Kale: A Nutritional Powerhouse

I like the garden’s cold weather offerings of sweet potatoes, squash and beets as much as the next person, but sometime all those ‘comfort food’ vegetables leave me craving something leafy and green. Thank goodness for kale – this nutritional powerhouse comes into its prime during the cooler months and it’s the ideal vegetable to add some green to your fall and winter tables.

 

Kale is a member of the cabbage family. The most common types of kale are curly kale, Tuscan (also called dinosaur or black) kale, and ornamental kale. Curly kale has a strong peppery flavour and sturdy leaves, while Tuscan kale has a milder flavour and texture.

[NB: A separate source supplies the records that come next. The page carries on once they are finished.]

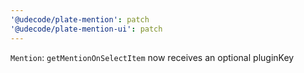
 ```yaml
---
'@udecode/plate-mention': patch
'@udecode/plate-mention-ui': patch
---
```


`Mention`: `getMentionOnSelectItem` now receives an optional pluginKey
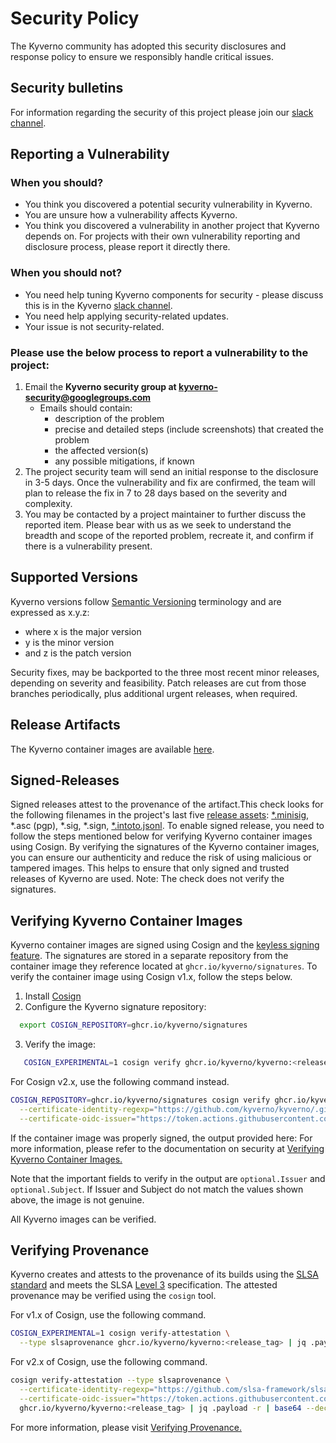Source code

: # Security Policy
The Kyverno community has adopted this security disclosures and response policy to ensure we responsibly handle critical issues.

## Security bulletins
For information regarding the security of this project please join our [slack channel](https://slack.k8s.io/#kyverno).

## Reporting a Vulnerability
### When you should?
- You think you discovered a potential security vulnerability in Kyverno.
- You are unsure how a vulnerability affects Kyverno.
- You think you discovered a vulnerability in another project that Kyverno depends on. For projects with their own vulnerability reporting and disclosure process, please report it directly there.

### When you should not?
- You need help tuning Kyverno components for security - please discuss this is in the Kyverno [slack channel](https://slack.k8s.io/#kyverno).
- You need help applying security-related updates.
- Your issue is not security-related.

### Please use the below process to report a vulnerability to the project:
1. Email the **Kyverno security group at kyverno-security@googlegroups.com**
    * Emails should contain:
        * description of the problem
        * precise and detailed steps (include screenshots) that created the problem
        * the affected version(s)
        * any possible mitigations, if known
2. The project security team will send an initial response to the disclosure in 3-5 days. Once the vulnerability and fix are confirmed, the team will plan to release the fix in 7 to 28 days based on the severity and complexity.
3. You may be contacted by a project maintainer to further discuss the reported item. Please bear with us as we seek to understand the breadth and scope of the reported problem, recreate it, and confirm if there is a vulnerability present.

## Supported Versions
Kyverno versions follow [Semantic Versioning](https://semver.org/) terminology and are expressed as x.y.z:
- where x is the major version
- y is the minor version
- and z is the patch version

Security fixes, may be backported to the three most recent minor releases, depending on severity and feasibility. Patch releases are cut from those branches periodically, plus additional urgent releases, when required.

## Release Artifacts
The Kyverno container images are available [here](https://github.com/orgs/kyverno/packages).

## Signed-Releases
Signed releases attest to the provenance of the artifact.This check looks for the following filenames in the project's last five [release assets](https://docs.github.com/en/repositories/releasing-projects-on-github/about-releases): [*.minisig](https://github.com/jedisct1/minisign), *.asc (pgp), *.sig, *.sign, [*.intoto.jsonl](https://slsa.dev/).
To enable signed release, you need to follow the steps mentioned below for verifying Kyverno container images using Cosign. By verifying the signatures of the Kyverno container images, you can ensure our authenticity and reduce the risk of using malicious or tampered images. This helps to ensure that only signed and trusted releases of Kyverno are used.
Note: The check does not verify the signatures.

## Verifying Kyverno Container Images
Kyverno container images are signed using Cosign and the [keyless signing feature](https://docs.sigstore.dev/cosign/verify/). The signatures are stored in a separate repository from the container image they reference located at ```ghcr.io/kyverno/signatures```. To verify the container image using Cosign v1.x, follow the steps below.

1. Install [Cosign](https://github.com/sigstore/cosign#installation)
2. Configure the Kyverno signature repository:

```bash
  export COSIGN_REPOSITORY=ghcr.io/kyverno/signatures
```

3. Verify the image:
```bash
   COSIGN_EXPERIMENTAL=1 cosign verify ghcr.io/kyverno/kyverno:<release_tag> | jq
```
For Cosign v2.x, use the following command instead.

```bash
COSIGN_REPOSITORY=ghcr.io/kyverno/signatures cosign verify ghcr.io/kyverno/kyverno:<release_tag> \
  --certificate-identity-regexp="https://github.com/kyverno/kyverno/.github/workflows/release.yaml@refs/tags/*" \
  --certificate-oidc-issuer="https://token.actions.githubusercontent.com" | jq
```

If the container image was properly signed, the output provided here:
For more information, please refer to the documentation on security at [Verifying Kyverno Container Images.](https://kyverno.io/docs/security/#verifying-kyverno-container-images)

Note that the important fields to verify in the output are ```optional.Issuer``` and ```optional.Subject```. If Issuer and Subject do not match the values shown above, the image is not genuine.

All Kyverno images can be verified.

## Verifying Provenance 
Kyverno creates and attests to the provenance of its builds using the [SLSA standard](https://slsa.dev/provenance/v0.2) and meets the SLSA [Level 3](https://slsa.dev/spec/v0.1/levels) specification. The attested provenance may be verified using the ```cosign``` tool.

For v1.x of Cosign, use the following command.

```bash
COSIGN_EXPERIMENTAL=1 cosign verify-attestation \
  --type slsaprovenance ghcr.io/kyverno/kyverno:<release_tag> | jq .payload -r | base64 --decode | jq
```

For v2.x of Cosign, use the following command.

```bash
cosign verify-attestation --type slsaprovenance \
  --certificate-identity-regexp="https://github.com/slsa-framework/slsa-github-generator/.github/workflows/generator_container_slsa3.yml@refs/tags/*" \
  --certificate-oidc-issuer="https://token.actions.githubusercontent.com" \
  ghcr.io/kyverno/kyverno:<release_tag> | jq .payload -r | base64 --decode | jq
```

For more information, please visit [Verifying Provenance.](https://kyverno.io/docs/security/#verifying-provenance)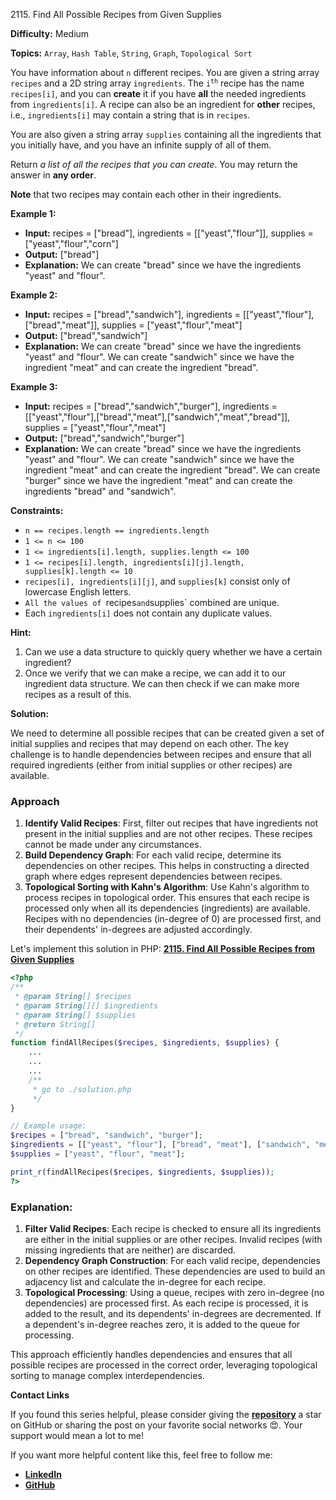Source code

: 2115\. Find All Possible Recipes from Given Supplies

**Difficulty:** Medium

**Topics:** `Array`, `Hash Table`, `String`, `Graph`, `Topological Sort`

You have information about `n` different recipes. You are given a string array `recipes` and a 2D string array `ingredients`. The <code>i<sup>th</sup></code> recipe has the name `recipes[i]`, and you can **create** it if you have **all** the needed ingredients from `ingredients[i]`. A recipe can also be an ingredient for **other** recipes, i.e., `ingredients[i]` may contain a string that is in `recipes`.

You are also given a string array `supplies` containing all the ingredients that you initially have, and you have an infinite supply of all of them.

Return _a list of all the recipes that you can create_. You may return the answer in **any order**.

**Note** that two recipes may contain each other in their ingredients.

**Example 1:**

- **Input:** recipes = ["bread"], ingredients = [["yeast","flour"]], supplies = ["yeast","flour","corn"]
- **Output:** ["bread"]
- **Explanation:** We can create "bread" since we have the ingredients "yeast" and "flour".

**Example 2:**

- **Input:** recipes = ["bread","sandwich"], ingredients = [["yeast","flour"],["bread","meat"]], supplies = ["yeast","flour","meat"]
- **Output:** ["bread","sandwich"]
- **Explanation:**
  We can create "bread" since we have the ingredients "yeast" and "flour".
  We can create "sandwich" since we have the ingredient "meat" and can create the ingredient "bread".


**Example 3:**

- **Input:** recipes = ["bread","sandwich","burger"], ingredients = [["yeast","flour"],["bread","meat"],["sandwich","meat","bread"]], supplies = ["yeast","flour","meat"]
- **Output:** ["bread","sandwich","burger"]
- **Explanation:**
  We can create "bread" since we have the ingredients "yeast" and "flour".
  We can create "sandwich" since we have the ingredient "meat" and can create the ingredient "bread".
  We can create "burger" since we have the ingredient "meat" and can create the ingredients "bread" and "sandwich".



**Constraints:**

- `n == recipes.length == ingredients.length`
- `1 <= n <= 100`
- `1 <= ingredients[i].length, supplies.length <= 100`
- `1 <= recipes[i].length, ingredients[i][j].length, supplies[k].length <= 10`
- `recipes[i], ingredients[i][j]`, and `supplies[k]` consist only of lowercase English letters.
- `All the values of `recipes` and `supplies` combined are unique.
- Each `ingredients[i]` does not contain any duplicate values.


**Hint:**
1. Can we use a data structure to quickly query whether we have a certain ingredient?
2. Once we verify that we can make a recipe, we can add it to our ingredient data structure. We can then check if we can make more recipes as a result of this.



**Solution:**

We need to determine all possible recipes that can be created given a set of initial supplies and recipes that may depend on each other. The key challenge is to handle dependencies between recipes and ensure that all required ingredients (either from initial supplies or other recipes) are available.

### Approach
1. **Identify Valid Recipes**: First, filter out recipes that have ingredients not present in the initial supplies and are not other recipes. These recipes cannot be made under any circumstances.
2. **Build Dependency Graph**: For each valid recipe, determine its dependencies on other recipes. This helps in constructing a directed graph where edges represent dependencies between recipes.
3. **Topological Sorting with Kahn's Algorithm**: Use Kahn's algorithm to process recipes in topological order. This ensures that each recipe is processed only when all its dependencies (ingredients) are available. Recipes with no dependencies (in-degree of 0) are processed first, and their dependents' in-degrees are adjusted accordingly.

Let's implement this solution in PHP: **[2115. Find All Possible Recipes from Given Supplies](https://github.com/mah-shamim/leet-code-in-php/tree/main/algorithms/002115-find-all-possible-recipes-from-given-supplies/solution.php)**

```php
<?php
/**
 * @param String[] $recipes
 * @param String[][] $ingredients
 * @param String[] $supplies
 * @return String[]
 */
function findAllRecipes($recipes, $ingredients, $supplies) {
    ...
    ...
    ...
    /**
     * go to ./solution.php
     */
}

// Example usage:
$recipes = ["bread", "sandwich", "burger"];
$ingredients = [["yeast", "flour"], ["bread", "meat"], ["sandwich", "meat", "bread"]];
$supplies = ["yeast", "flour", "meat"];

print_r(findAllRecipes($recipes, $ingredients, $supplies));
?>
```

### Explanation:

1. **Filter Valid Recipes**: Each recipe is checked to ensure all its ingredients are either in the initial supplies or are other recipes. Invalid recipes (with missing ingredients that are neither) are discarded.
2. **Dependency Graph Construction**: For each valid recipe, dependencies on other recipes are identified. These dependencies are used to build an adjacency list and calculate the in-degree for each recipe.
3. **Topological Processing**: Using a queue, recipes with zero in-degree (no dependencies) are processed first. As each recipe is processed, it is added to the result, and its dependents' in-degrees are decremented. If a dependent's in-degree reaches zero, it is added to the queue for processing.

This approach efficiently handles dependencies and ensures that all possible recipes are processed in the correct order, leveraging topological sorting to manage complex interdependencies.

**Contact Links**

If you found this series helpful, please consider giving the **[repository](https://github.com/mah-shamim/leet-code-in-php)** a star on GitHub or sharing the post on your favorite social networks 😍. Your support would mean a lot to me!

If you want more helpful content like this, feel free to follow me:

- **[LinkedIn](https://www.linkedin.com/in/arifulhaque/)**
- **[GitHub](https://github.com/mah-shamim)**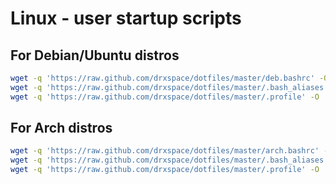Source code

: Linux - user startup scripts
============================

For Debian/Ubuntu distros
-------------------------
```bash
wget -q 'https://raw.github.com/drxspace/dotfiles/master/deb.bashrc' -O .bashrc
wget -q 'https://raw.github.com/drxspace/dotfiles/master/.bash_aliases' -O .bash_aliases
wget -q 'https://raw.github.com/drxspace/dotfiles/master/.profile' -O .profile
```

For Arch distros
----------------
```bash
wget -q 'https://raw.github.com/drxspace/dotfiles/master/arch.bashrc' -O .bashrc
wget -q 'https://raw.github.com/drxspace/dotfiles/master/.bash_aliases' -O .bash_aliases
wget -q 'https://raw.github.com/drxspace/dotfiles/master/.profile' -O .profile
```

Ornamental kale has leaves that are veined with various pink, red or purple hues, and is generally used for garnishing.

 

An excellent source of vitamins K, A and C, kale is also high in fibre, and its anti-inflammatory and anti-oxidant properties are thought to prevent against several types of cancer. As if the impressive nutritional resume wasn’t enough, properly prepared kale is quite delicious. Served cooked or raw, kale can star in a number of dishes that will have you happily eating your greens.

—BY LINDSAY MUIR

 

Kale and Bean Soup with Chorizo

A bowl of this hearty soup and a piece of baguette make this a perfect cozy weeknight supper or lunch.

 

Ingredients

  • ½ link of chorizo sausage, sliced into bite sized pieces
  • 2 T olive oil
  • 6-8 cloves garlic, roughly chopped
  • 1 medium onion, diced
  • 1 teaspoon dried oregano
  • 1 tablespoon balsamic vinegar
  • 1 (6oz) can tomato paste
  • 1 can diced tomatoes
  • 1 large bunch of kale, chopped crosswise into ribbons
  • 1 L chicken broth
  • 2 (15 ounce) cans white cannellini beans

Directions:

  • In a large pot, sauté onions and garlic in olive oil over medium heat until tender. Stir in oregano, tomato paste, and balsamic vinegar and stir until the harshness of the vinegar dissipates, about 30 seconds.
  • Stir in the canned tomatoes, stock, and beans and let soup come to a simmer
  • Add kale and simmer, covered, 30 minutes. Add salt and pepper if desired
  • When ready to serve, brown the chorizo in a frying pan, drain, then add to soup.

 

Raw Kale Salad

If you’ve never tried eating kale raw you may be surprised by how delicious it can be in this simple salad. Make sure to toss the salad well and give it 10-15 minutes to sit before serving in order to let the kale soften slightly. Some cooks swear by “massaging” the dressing into the kale leaves by hand until the desired tenderness of the leaves is achieved.

 

Ingredients

  • 1 large bunch of kale, washed and sliced into 1cm ribbons
  • ¼ cup chopped (oil packed) sundried tomatoes
  • 1/3 cup toasted pinenuts
  • 1 clove garlic, crushed
  • 2 Tablespoons olive oil
  • Juice of 1 lemon
  • 1/8 teaspoon red pepper flakes
  • ½ teaspoon kosher salt

Directions:

  • Whisk together the garlic, olive oil, lemon juice, pepper flakes, and salt
  • Add the sundried tomatoes and kale and massage or toss the dressing and kale together until leaves are well coated and start to tenderize. Let the salad sit 10-15 minutes
  • Toss with toasted pine nuts right before serving

 

 

Kale chips

You can experiment with a variety of flavours for these startlingly addictive chips. Chipotle powder, curry powder, and sesame/seaweed rice seasoning are a few flavouring ideas.

 

Ingredients

  • 1 bunch kale, washed, thoroughly dried, and roughly chopped into 4cm pieces
  • 2 Tablespoons olive oil
  • Kosher salt (or whatever seasoning is desired)

Directions:

  • Toss the kale with the oil and desired seasoning, then scatter on a parchment paper lined baking tray
  • Bake at 275̊ F for 20-30 minutes until crisp, flipping the leaves halfway through the cooking time
  • Kale chips are best consumed the day they are made but will keep a day or two in an airtight container at room temperature.